Lipid metabolism in microglia: Emerging mechanisms and therapeutic opportunities for neurodegenerative diseases (Review).

Abstract

Neurodegenerative diseases, including Alzheimer's disease, Parkinson's disease and amyotrophic lateral sclerosis, are characterized by progressive neuronal loss and neuroinflammation, with microglial dysfunction emerging as a central driver of pathogenesis. Microglia, the central nervous system‑resident immune cells, exhibit dual pro‑inflammatory and anti‑inflammatory phenotypes, dynamically regulated by lipid metabolic reprogramming. Chronic activation of M1 microglia exacerbates neuronal damage, while M2 microglia promote tissue repair via phagocytic clearance and neurotrophic factor secretion. Lipid dysregulation‑marked by ceramide accumulation, cholesterol esterification defects and oxidized lipid‑driven neuroinflammation‑critically modulates microglial polarization.
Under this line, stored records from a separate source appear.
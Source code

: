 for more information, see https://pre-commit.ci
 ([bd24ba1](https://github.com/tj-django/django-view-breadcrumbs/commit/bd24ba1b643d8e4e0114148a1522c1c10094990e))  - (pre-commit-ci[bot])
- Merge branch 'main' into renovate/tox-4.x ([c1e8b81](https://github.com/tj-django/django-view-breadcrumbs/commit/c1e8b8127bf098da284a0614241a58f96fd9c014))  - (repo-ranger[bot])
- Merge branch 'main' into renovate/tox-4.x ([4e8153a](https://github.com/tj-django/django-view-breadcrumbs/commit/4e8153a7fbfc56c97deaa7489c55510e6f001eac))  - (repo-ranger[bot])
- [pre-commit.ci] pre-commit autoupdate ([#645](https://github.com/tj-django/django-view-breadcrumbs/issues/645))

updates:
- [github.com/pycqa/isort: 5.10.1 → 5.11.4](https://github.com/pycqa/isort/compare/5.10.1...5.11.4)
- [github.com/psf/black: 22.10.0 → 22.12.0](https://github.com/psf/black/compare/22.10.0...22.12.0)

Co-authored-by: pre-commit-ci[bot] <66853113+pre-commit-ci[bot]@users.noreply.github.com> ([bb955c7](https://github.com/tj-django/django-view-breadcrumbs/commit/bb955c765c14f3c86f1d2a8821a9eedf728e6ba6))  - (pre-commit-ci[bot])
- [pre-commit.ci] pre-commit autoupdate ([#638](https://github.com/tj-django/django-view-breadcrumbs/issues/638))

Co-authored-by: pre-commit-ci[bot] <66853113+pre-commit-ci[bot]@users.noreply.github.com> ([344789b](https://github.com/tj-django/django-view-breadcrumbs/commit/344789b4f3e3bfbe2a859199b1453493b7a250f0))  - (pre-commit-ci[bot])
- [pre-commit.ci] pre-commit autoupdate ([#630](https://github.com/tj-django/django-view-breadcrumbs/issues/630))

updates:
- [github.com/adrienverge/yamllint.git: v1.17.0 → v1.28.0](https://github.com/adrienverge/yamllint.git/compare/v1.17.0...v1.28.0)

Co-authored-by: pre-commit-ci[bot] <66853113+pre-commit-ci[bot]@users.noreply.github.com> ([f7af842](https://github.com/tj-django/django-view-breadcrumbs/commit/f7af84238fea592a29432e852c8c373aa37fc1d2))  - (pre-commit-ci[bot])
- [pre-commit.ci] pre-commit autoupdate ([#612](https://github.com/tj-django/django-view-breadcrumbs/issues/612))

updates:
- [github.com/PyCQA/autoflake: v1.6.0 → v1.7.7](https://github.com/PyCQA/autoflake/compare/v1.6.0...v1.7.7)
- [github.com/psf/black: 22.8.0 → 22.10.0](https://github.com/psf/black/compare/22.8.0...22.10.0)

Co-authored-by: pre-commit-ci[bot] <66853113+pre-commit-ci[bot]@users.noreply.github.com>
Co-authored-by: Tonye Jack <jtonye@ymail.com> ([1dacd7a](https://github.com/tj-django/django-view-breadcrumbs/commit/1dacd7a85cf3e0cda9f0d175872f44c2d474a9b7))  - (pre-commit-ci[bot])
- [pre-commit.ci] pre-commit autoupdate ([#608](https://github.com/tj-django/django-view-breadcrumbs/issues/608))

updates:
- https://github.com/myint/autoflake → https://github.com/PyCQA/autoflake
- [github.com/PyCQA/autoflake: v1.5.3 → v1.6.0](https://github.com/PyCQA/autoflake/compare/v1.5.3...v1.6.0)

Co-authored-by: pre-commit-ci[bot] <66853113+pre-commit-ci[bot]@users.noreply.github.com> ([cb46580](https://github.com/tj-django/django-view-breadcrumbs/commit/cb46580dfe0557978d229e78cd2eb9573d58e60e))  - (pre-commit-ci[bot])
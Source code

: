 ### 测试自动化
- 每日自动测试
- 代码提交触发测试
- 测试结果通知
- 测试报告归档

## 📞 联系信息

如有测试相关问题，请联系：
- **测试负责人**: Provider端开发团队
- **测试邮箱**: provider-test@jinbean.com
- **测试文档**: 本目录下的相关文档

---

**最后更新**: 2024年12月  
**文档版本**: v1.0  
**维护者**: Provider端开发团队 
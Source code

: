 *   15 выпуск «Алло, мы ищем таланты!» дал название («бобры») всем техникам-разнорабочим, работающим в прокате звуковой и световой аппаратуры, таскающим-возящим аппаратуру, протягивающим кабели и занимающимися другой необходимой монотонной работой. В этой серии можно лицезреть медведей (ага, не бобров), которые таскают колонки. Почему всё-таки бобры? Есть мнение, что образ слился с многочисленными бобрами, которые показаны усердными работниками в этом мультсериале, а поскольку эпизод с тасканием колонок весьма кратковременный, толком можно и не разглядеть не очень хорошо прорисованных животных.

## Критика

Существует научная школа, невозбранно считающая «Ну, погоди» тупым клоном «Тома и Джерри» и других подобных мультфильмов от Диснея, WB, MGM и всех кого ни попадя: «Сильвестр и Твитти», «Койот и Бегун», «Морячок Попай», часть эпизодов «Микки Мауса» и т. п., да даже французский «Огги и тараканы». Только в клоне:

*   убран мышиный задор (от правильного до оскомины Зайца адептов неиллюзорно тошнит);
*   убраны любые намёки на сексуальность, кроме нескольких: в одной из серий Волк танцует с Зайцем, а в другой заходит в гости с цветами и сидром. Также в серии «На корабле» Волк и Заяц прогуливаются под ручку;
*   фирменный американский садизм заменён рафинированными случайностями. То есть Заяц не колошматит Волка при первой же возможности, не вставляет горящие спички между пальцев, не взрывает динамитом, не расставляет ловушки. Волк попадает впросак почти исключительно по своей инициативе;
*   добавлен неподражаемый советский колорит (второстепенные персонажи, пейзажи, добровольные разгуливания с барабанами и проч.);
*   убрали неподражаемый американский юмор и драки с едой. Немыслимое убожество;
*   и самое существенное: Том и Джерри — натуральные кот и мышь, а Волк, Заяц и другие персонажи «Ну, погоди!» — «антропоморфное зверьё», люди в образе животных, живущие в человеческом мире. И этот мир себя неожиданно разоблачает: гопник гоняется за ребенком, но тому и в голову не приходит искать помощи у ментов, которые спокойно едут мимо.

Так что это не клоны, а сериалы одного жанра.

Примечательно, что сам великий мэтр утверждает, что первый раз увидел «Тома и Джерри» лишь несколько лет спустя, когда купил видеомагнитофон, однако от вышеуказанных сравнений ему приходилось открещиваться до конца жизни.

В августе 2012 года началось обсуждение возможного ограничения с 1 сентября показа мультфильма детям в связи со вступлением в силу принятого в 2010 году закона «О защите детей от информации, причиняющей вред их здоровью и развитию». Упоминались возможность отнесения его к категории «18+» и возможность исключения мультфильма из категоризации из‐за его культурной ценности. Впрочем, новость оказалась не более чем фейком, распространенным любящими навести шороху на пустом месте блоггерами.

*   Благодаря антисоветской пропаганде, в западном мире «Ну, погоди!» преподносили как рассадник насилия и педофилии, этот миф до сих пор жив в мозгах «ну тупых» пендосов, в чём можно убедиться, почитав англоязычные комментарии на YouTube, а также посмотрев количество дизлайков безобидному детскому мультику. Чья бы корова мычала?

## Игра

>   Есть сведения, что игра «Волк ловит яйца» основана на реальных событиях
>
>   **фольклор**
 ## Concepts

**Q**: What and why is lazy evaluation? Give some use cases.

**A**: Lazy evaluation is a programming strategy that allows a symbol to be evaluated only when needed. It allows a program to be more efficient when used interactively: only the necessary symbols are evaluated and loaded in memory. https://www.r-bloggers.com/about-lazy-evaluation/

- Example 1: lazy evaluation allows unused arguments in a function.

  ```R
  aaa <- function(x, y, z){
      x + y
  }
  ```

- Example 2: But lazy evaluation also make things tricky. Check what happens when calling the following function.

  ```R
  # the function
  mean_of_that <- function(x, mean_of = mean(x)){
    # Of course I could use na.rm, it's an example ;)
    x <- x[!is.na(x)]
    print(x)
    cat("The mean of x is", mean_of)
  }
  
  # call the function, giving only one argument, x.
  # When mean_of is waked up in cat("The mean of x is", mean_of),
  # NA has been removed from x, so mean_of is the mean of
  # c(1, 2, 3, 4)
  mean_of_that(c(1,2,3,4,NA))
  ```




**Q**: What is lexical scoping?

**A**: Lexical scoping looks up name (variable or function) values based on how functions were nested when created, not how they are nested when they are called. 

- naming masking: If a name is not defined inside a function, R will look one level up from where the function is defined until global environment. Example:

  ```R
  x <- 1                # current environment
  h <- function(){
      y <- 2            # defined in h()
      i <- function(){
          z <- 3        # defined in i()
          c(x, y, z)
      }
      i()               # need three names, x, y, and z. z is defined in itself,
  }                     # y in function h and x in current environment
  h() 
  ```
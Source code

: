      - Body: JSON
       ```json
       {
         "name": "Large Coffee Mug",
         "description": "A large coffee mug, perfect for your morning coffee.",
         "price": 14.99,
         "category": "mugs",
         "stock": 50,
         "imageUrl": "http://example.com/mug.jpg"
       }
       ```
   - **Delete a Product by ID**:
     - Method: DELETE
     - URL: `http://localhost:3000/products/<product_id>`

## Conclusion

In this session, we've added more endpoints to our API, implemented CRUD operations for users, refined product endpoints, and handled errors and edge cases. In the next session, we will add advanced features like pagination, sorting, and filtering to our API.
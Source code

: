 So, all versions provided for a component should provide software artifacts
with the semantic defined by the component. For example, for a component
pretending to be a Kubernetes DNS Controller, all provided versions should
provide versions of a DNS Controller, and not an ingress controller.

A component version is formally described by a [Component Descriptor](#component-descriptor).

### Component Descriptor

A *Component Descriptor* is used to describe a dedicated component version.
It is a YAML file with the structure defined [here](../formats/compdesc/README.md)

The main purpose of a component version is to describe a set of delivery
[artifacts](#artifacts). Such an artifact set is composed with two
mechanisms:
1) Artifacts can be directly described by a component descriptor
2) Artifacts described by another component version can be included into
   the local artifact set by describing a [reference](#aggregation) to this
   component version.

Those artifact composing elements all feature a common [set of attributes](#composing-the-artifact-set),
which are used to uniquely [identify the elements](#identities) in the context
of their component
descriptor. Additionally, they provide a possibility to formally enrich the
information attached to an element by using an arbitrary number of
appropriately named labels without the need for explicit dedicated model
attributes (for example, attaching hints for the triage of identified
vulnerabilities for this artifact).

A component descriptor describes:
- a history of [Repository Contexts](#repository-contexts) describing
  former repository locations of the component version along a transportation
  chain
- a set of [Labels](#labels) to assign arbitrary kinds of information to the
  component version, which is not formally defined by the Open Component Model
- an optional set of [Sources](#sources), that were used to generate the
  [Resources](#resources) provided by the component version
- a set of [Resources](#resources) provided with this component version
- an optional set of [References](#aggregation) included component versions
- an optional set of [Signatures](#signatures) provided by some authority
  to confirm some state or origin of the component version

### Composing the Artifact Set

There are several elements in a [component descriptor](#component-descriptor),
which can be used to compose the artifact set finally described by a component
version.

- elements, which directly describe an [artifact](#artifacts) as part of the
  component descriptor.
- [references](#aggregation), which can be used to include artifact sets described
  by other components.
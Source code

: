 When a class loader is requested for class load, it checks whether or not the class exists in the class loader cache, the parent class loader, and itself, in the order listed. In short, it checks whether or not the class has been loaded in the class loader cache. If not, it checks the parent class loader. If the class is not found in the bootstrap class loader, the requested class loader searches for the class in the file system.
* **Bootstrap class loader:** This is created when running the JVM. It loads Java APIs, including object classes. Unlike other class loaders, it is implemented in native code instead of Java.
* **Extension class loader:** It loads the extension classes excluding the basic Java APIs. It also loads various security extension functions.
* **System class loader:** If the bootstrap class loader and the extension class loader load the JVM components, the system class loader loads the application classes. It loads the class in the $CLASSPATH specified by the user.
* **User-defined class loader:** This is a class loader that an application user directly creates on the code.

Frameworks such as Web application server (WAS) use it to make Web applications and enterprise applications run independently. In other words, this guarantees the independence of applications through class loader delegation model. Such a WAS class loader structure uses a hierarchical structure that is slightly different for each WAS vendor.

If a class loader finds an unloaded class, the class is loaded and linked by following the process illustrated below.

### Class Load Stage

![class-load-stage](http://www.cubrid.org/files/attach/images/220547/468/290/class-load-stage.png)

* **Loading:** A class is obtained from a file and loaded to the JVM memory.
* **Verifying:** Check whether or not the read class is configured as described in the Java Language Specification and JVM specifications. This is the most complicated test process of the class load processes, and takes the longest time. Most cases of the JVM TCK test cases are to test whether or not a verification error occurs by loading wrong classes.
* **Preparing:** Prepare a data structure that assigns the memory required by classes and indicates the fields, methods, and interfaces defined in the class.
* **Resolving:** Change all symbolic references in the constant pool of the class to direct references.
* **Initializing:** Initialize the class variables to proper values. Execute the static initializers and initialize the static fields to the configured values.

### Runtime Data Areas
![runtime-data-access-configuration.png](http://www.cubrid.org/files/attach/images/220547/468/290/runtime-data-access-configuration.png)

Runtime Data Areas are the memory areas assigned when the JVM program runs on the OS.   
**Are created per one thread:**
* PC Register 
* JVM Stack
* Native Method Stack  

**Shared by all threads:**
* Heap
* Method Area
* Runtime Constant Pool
Mechanistic studies reveal that mitochondrial dysfunction, lysosomal stress and ferroptosis intersect with lipid metabolic pathways to amplify neurotoxicity. Therapeutic strategies targeting lipid homeostasis, such as TREM2 agonism, demonstrate efficacy in preclinical models by restoring microglial function and mitigating pathology. This review synthesizes emerging evidence linking microglial lipid metabolism to NDD progression, highlighting novel biomarkers and therapeutic avenues to disrupt the lipid‑neuroinflammation axis in neurodegeneration.